WORK REQUIRED. Starting at the line that contains "- 🔭 I’m currently working on ...", retype each line to the end of the listing below. Include both ends, but not the pictures.
==== EXCERPTED DATA
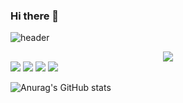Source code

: ### Hi there 👋
![header](https://capsule-render.vercel.app/api?type=soft&text=HI!&color=white)
 <div align=center>
<!-- [![Tech Blog Badge](http://img.shields.io/badge/-Tech%20blog-black?style=flat-square&logo=github&link=https://zzsza.github.io/)](https://cheery7272.tistory.com/) -->
	<img src="https://img.shields.io/badge/Python-#3776AB?style=flat-square&logo=Android&logoColor=white"/>
  </div>
<img src="https://img.shields.io/badge/뱃지레이블-배경색?style=뱃지모양&logo=로고&logoColor=로고색상"/>
<img src="https://img.shields.io/badge/뱃지레이블-배경색?style=뱃지모양&logo=로고&logoColor=로고색상"/>
<img src="https://img.shields.io/badge/뱃지레이블-배경색?style=뱃지모양&logo=로고&logoColor=로고색상"/>
<img src="https://img.shields.io/badge/뱃지레이블-배경색?style=뱃지모양&logo=로고&logoColor=로고색상"/>

![Anurag's GitHub stats](https://github-readme-stats.vercel.app/api?username=cheery72&show_icons=true&theme=radical)
<!--
**cheery72/cheery72** is a ✨ _special_ ✨ repository because its `README.md` (this file) appears on your GitHub profile.

Here are some ideas to get you started:

- 🔭 I’m currently working on ...
- 🌱 I’m currently learning ...
- 👯 I’m looking to collaborate on ...
- 🤔 I’m looking for help with ...
- 💬 Ask me about ...
- 📫 How to reach me: ...
- 😄 Pronouns: ...
- ⚡ Fun fact: ...
-->
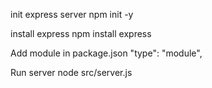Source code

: init express server
npm init -y

install express
npm install express

Add module in package.json
"type": "module",

Run server
node src/server.js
========
TASK OUTPUT.
- 🔭 I’m currently working on ...
- 🌱 I’m currently learning ...
- 👯 I’m looking to collaborate on ...
- 🤔 I’m looking for help with ...
- 💬 Ask me about ...
- 📫 How to reach me: ...
- 😄 Pronouns: ...
- ⚡ Fun fact: ...
-->
Source code

: init express server
npm init -y

install express
npm install express

Add module in package.json
"type": "module",

Run server
node src/server.js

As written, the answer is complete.